Gail Simone is known as a feminist and is somewhat of a troll on social media to court controversy through her postings and grow her following, which has been effective over the years. She gained much of her notoriety in 1999 by coining the term “fridging” for “women in refrigerators” as a literary trope in fiction where female characters face more harm than their male counterparts.
She created a “Women in Refrigerators” website. She called the situation sexism in pop culture, though it was really a trend in the 1990s to up the danger and violence in books by harming supporting characters, most of whom happened to be female in a male-dominated superhero market.
Though it was simply about supporting characters falling to harm, Gail Simone harped on fridging because of a recent Ron Marz penned Green Lantern book where the villain stuffed his girlfriend into a refrigerator after killing her, which the character opened his fridge and reacted with shock. Again, it was very clearly just an edgy shock value removal of a supporting character that had little to do with sexism, but it was used to propel Gail Simone’s career to new heights to “combat” such stories.
Ron Marz said at the time, “To me the real difference is less male-female than main character-supporting character. In most cases, main characters, 'title' characters who support their own books, are male. ... the supporting characters are the ones who suffer the more permanent and shattering tragedies. And a lot of supporting characters are female."
He elaborated, “I created her [Alexandra DeWitt] with the intention of having her be murdered at the hands of Major Force. I took a lot of care in building her as a character, because I wanted her to be liked and her death to mean something to the readers. I wanted readers to be horrified at the crime, and to empathize with Kyle's loss. Her death was meant to bring brutal realization to Kyle that being GL [Green Lantern] wasn't fun and games. It was also meant to sever his links with his old life, paving the way for his move to New York. And ultimately I wanted her death to be memorable and illustrate just how truly heinous Major Force was. Thus the fridge.”
Regardless of this explanation, Simone continued on this crusade that it was somehow a factor of sexism. Now, she’s doubled down on X while talking about the situation.
She started talking about the X-Men and not fridging, saying, “think this is an interesting topic. If writers write certain characters as assholes for years, is it really surprising if readers start to loathe those characters? I feel like this is the case with Xavier, Reed, a lot of authority and father figures in particular.”
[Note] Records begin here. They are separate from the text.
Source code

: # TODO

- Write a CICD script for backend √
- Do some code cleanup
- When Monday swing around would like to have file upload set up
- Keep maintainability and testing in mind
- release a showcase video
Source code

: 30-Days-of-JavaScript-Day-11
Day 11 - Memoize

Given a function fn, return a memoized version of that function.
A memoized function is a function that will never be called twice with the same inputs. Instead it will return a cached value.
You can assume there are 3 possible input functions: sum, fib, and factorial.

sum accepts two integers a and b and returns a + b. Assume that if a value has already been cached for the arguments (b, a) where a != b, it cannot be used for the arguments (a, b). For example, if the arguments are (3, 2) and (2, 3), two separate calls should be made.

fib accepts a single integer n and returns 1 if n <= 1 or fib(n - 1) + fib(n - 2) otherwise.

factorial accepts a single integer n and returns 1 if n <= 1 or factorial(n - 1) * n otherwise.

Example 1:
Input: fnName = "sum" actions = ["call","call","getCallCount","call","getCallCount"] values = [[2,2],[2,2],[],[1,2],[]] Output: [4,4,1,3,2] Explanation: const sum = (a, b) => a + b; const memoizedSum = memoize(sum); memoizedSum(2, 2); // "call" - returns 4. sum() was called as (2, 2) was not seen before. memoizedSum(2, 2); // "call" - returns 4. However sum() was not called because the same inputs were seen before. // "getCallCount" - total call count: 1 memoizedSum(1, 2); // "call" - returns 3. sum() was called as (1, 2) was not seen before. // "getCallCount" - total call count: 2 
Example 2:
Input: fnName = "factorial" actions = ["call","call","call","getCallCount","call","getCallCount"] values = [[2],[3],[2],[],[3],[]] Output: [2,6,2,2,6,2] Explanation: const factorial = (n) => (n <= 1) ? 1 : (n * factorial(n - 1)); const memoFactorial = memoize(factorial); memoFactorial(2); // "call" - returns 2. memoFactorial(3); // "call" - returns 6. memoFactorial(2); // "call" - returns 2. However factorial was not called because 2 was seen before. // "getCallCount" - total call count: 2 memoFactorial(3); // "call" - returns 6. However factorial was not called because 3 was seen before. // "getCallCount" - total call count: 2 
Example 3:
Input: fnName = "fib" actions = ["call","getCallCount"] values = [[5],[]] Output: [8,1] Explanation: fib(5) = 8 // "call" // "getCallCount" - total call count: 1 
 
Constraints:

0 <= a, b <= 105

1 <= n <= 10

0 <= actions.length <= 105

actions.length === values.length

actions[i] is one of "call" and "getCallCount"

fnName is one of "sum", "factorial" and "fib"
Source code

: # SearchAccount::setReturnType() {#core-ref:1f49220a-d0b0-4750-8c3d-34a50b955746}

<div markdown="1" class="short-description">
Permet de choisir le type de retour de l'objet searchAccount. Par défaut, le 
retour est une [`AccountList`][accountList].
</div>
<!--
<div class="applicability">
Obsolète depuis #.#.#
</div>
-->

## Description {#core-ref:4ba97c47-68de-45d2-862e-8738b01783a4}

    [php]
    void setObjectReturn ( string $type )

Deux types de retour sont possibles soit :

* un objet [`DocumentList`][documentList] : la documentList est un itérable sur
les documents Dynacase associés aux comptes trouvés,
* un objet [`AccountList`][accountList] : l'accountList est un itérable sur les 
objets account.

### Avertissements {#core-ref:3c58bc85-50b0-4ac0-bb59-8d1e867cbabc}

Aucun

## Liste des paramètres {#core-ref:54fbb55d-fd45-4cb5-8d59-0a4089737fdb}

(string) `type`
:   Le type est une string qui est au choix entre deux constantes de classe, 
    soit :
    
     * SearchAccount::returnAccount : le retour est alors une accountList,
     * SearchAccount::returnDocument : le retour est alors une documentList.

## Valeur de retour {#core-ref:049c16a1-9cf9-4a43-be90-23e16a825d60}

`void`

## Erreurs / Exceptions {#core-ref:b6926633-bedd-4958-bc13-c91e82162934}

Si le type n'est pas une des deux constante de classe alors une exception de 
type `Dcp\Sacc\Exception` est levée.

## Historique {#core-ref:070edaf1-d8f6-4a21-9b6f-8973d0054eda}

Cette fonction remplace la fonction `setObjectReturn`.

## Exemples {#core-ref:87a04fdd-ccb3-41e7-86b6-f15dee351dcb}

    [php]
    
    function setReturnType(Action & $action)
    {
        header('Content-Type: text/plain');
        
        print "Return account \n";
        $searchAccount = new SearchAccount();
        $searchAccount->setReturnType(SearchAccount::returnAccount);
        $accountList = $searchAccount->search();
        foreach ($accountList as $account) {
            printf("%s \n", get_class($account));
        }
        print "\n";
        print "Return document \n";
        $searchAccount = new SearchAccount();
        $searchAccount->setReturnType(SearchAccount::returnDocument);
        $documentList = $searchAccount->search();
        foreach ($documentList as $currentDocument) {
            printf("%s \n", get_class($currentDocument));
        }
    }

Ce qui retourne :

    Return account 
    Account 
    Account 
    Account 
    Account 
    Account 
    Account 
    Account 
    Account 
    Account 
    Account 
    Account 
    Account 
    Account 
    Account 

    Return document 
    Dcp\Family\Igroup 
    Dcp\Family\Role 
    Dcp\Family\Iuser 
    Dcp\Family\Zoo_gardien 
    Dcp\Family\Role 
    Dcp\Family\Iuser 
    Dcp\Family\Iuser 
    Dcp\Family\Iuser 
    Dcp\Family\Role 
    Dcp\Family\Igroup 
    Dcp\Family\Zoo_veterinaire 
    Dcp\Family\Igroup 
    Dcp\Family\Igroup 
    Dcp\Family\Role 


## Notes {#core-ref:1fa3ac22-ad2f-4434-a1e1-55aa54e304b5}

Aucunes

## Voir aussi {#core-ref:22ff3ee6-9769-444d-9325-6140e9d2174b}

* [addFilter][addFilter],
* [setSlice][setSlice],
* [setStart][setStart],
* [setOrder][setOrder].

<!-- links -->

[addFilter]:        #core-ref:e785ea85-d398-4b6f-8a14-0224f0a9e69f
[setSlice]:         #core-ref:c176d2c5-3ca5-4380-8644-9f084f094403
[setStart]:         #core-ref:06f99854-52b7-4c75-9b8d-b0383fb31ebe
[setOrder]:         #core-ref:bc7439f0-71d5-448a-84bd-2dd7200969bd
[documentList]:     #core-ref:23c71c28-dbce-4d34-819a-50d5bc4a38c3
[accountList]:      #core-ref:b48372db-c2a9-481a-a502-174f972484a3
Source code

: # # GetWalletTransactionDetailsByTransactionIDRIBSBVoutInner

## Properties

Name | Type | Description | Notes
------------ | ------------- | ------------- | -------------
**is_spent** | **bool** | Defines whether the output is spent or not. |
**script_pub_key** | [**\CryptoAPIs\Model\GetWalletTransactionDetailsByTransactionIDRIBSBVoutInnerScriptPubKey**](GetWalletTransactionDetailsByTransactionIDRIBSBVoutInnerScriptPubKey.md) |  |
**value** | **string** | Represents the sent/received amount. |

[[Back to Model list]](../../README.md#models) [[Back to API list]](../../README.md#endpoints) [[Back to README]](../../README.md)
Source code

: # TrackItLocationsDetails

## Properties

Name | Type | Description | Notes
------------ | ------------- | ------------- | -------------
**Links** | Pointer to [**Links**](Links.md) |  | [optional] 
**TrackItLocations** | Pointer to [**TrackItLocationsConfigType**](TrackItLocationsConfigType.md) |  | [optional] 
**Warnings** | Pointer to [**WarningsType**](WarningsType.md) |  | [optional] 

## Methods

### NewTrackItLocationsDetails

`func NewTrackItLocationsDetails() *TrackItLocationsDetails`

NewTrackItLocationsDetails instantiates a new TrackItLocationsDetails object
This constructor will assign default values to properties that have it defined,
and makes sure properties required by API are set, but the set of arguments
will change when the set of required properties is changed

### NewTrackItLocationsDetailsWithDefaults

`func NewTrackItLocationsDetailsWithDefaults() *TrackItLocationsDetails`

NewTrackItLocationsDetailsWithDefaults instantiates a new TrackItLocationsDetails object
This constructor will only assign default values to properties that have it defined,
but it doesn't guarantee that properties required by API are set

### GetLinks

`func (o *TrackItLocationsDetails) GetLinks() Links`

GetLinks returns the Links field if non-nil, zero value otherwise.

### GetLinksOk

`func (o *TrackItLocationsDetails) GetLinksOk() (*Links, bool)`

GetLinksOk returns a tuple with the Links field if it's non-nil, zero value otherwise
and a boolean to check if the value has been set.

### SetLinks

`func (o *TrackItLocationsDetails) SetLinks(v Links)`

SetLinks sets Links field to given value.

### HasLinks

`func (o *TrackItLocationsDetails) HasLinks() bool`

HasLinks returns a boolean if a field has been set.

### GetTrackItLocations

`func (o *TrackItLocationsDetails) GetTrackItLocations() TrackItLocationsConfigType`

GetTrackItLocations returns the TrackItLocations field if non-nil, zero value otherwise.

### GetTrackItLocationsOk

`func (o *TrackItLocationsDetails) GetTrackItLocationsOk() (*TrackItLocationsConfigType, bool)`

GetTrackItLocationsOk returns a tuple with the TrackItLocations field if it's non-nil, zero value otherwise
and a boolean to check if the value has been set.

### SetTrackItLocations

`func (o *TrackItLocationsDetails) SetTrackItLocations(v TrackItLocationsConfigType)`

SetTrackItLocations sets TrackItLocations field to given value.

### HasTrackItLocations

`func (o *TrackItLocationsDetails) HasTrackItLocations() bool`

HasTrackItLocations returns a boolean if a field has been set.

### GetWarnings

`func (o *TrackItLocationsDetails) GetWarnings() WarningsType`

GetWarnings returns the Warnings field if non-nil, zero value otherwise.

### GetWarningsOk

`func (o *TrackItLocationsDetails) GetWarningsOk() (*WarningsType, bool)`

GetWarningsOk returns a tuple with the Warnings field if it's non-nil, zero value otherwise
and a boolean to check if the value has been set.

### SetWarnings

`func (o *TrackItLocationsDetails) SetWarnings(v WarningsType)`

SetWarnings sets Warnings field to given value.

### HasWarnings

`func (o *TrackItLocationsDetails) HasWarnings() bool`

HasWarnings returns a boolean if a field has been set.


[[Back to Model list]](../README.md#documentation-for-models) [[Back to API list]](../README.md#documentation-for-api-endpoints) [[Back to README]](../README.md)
To which a fan asked, “Too many writers projecting their daddy issues onto the characters?”
Here, she tied it back into men’s sexism claiming it was because of divorce situations with the writers, “I do wonder about this, sometimes. Like, the big secret of Women In Refrigerators is how MANY of the writers of those stories had just gone through a breakup or divorce. It was a LOT, some even confessed that was part of the reason for those stories.”
This seems in direct contradiction to what Marz said was a story element that had nothing to do with the character’s sex.
What do you think of Gail Simone bringing back fridging? Leave a coment and let us know.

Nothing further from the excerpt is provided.